Enzo sent que la situation lui échappe. Il se lève pour partir et range le téléphone dans la même poche. Alors qu'il pose la main sur la poignée de la porte, Julien articule :
— Et Jen ? Comment elle va ?
Enzo ne peut s'empêcher de froncer les sourcils, mais puisque Julien ne peut pas le voir, il se compose un sourire avant de tourner la tête vers le jeune homme.
— Elle va bien.
Puis, il ouvre la porte et s'engouffre dans le couloir, laissant celui qu'il détestait sans doute le plus au monde seul dans cette chambre d'hôpital. La vérité est qu'il ne savait pas ce que devenait la jeune femme. Voilà près d'une semaine qu'il ne l'avait pas vue, et qu'elle ne lui avait envoyé aucune nouvelle.
Enzo salue le garde posté devant la porte de la chambre d'un signe de tête, puis il s'engage le long du couloir, bordé des mêmes portes uniformes et blanches. À un croisement, il aperçoit le médecin. Ce dernier lui sourit, poussant un chariot débordant de médicament dont Enzo ignorait la fonction. Il se dirige vers lui.
— Est-ce que vous pourriez lui mettre un réveil ? Qu'il puisse savoir quelle heure il est, au moins.

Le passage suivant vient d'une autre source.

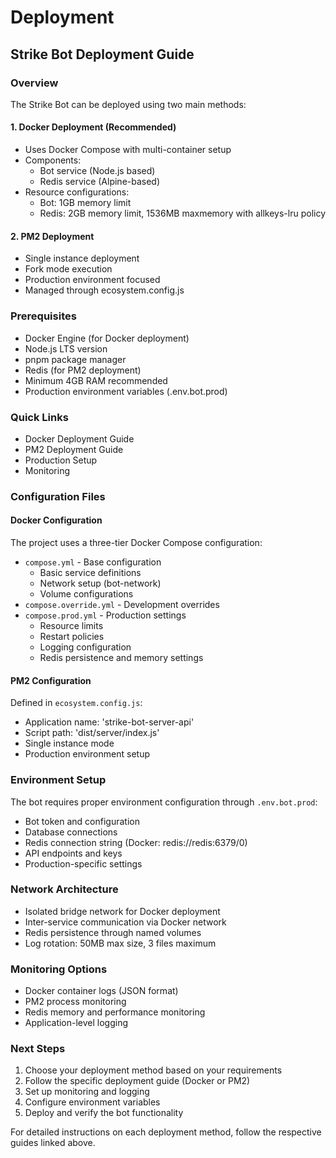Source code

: # Deployment

## Strike Bot Deployment Guide

### Overview

The Strike Bot can be deployed using two main methods:

#### 1. Docker Deployment (Recommended)

* Uses Docker Compose with multi-container setup
* Components:
  * Bot service (Node.js based)
  * Redis service (Alpine-based)
* Resource configurations:
  * Bot: 1GB memory limit
  * Redis: 2GB memory limit, 1536MB maxmemory with allkeys-lru policy

#### 2. PM2 Deployment

* Single instance deployment
* Fork mode execution
* Production environment focused
* Managed through ecosystem.config.js

### Prerequisites

* Docker Engine (for Docker deployment)
* Node.js LTS version
* pnpm package manager
* Redis (for PM2 deployment)
* Minimum 4GB RAM recommended
* Production environment variables (.env.bot.prod)

### Quick Links

* Docker Deployment Guide
* PM2 Deployment Guide
* Production Setup
* Monitoring

### Configuration Files

#### Docker Configuration

The project uses a three-tier Docker Compose configuration:

* `compose.yml` - Base configuration
  * Basic service definitions
  * Network setup (bot-network)
  * Volume configurations
* `compose.override.yml` - Development overrides
* `compose.prod.yml` - Production settings
  * Resource limits
  * Restart policies
  * Logging configuration
  * Redis persistence and memory settings

#### PM2 Configuration

Defined in `ecosystem.config.js`:

* Application name: 'strike-bot-server-api'
* Script path: 'dist/server/index.js'
* Single instance mode
* Production environment setup

### Environment Setup

The bot requires proper environment configuration through `.env.bot.prod`:

* Bot token and configuration
* Database connections
* Redis connection string (Docker: redis://redis:6379/0)
* API endpoints and keys
* Production-specific settings

### Network Architecture

* Isolated bridge network for Docker deployment
* Inter-service communication via Docker network
* Redis persistence through named volumes
* Log rotation: 50MB max size, 3 files maximum

### Monitoring Options

* Docker container logs (JSON format)
* PM2 process monitoring
* Redis memory and performance monitoring
* Application-level logging

### Next Steps

1. Choose your deployment method based on your requirements
2. Follow the specific deployment guide (Docker or PM2)
3. Set up monitoring and logging
4. Configure environment variables
5. Deploy and verify the bot functionality

For detailed instructions on each deployment method, follow the respective guides linked above.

Le médecin hausse les épaules : cela lui était égal, il le ferait. Puis il pousse le chariot dans un autre couloir et disparaît, laissant Enzo seul. L'homme appel l'ascenseur en appuyant sur un bouton.
— Rez-de-chaussée, articule-t-il en entrant dans la cabine, qui s'ébranle presque aussitôt.

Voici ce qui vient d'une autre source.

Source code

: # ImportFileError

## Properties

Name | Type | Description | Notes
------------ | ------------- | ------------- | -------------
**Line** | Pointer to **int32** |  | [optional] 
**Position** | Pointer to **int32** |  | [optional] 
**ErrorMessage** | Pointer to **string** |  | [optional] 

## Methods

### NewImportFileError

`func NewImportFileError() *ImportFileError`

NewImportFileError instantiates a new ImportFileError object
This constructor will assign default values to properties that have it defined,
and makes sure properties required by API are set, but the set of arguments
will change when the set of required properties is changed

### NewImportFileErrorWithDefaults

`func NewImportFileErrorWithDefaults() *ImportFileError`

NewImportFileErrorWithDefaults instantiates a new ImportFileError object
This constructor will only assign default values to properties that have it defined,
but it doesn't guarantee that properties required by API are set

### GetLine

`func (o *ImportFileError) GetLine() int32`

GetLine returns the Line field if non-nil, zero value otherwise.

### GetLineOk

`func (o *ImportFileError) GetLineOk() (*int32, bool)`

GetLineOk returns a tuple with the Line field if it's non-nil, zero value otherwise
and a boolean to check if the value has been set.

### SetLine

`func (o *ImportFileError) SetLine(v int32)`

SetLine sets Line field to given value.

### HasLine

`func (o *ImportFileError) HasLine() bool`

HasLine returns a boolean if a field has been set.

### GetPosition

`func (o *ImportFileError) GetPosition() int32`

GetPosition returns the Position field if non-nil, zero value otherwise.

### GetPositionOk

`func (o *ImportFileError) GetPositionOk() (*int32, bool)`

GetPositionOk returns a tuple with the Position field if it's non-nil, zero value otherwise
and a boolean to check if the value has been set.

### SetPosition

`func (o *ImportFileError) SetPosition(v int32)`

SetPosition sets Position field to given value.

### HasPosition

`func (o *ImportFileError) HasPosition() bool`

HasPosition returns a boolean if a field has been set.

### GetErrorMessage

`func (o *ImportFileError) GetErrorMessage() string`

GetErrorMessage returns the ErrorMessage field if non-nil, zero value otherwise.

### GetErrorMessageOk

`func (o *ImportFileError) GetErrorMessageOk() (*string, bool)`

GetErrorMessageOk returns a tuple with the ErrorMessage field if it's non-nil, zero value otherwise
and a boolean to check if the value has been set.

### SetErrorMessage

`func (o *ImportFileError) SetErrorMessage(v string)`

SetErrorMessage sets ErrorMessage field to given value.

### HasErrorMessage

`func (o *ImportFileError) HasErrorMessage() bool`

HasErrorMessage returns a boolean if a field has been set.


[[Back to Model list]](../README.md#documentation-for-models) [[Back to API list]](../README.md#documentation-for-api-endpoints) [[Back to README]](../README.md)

Dehors, le soleil brillait, éclairant le goudron en des taches de lumière qui se reflétaient dans le métal des voitures. Il faisait une quarantaine de degrés, et Enzo se félicite d'avoir opté pour un t-shirt blanc plutôt qu'un noir. Il se dirige vers la voiture noire, et se laisse tomber sur le siège dans un soupir. La fatigue accumulée durant la dernière semaine n'était pas complètement passée et l'entretien avec Julien l'avait vidé. Enzo se repasse la scène dans la tête, alors qu'il appuie sur le bouton pour faire ronronner le moteur. Une désagréable impression ne le quittait pas. Il détestait Julien, mais pour la première fois, le jeune homme lui avait paru humain et lui avait fait pitié. Et ces deux sentiments mélangés donnaient un drôle de ressenti. La radio grésille et s'allume. Déjà, on ne parlait plus de Julien et les médias étaient passés à autre chose. La vie avait repris, semblable à avant. Ou presque, songe Enzo en s'engageant dans la rue qui mène vers l'hôtel où il logeait depuis plusieurs jours.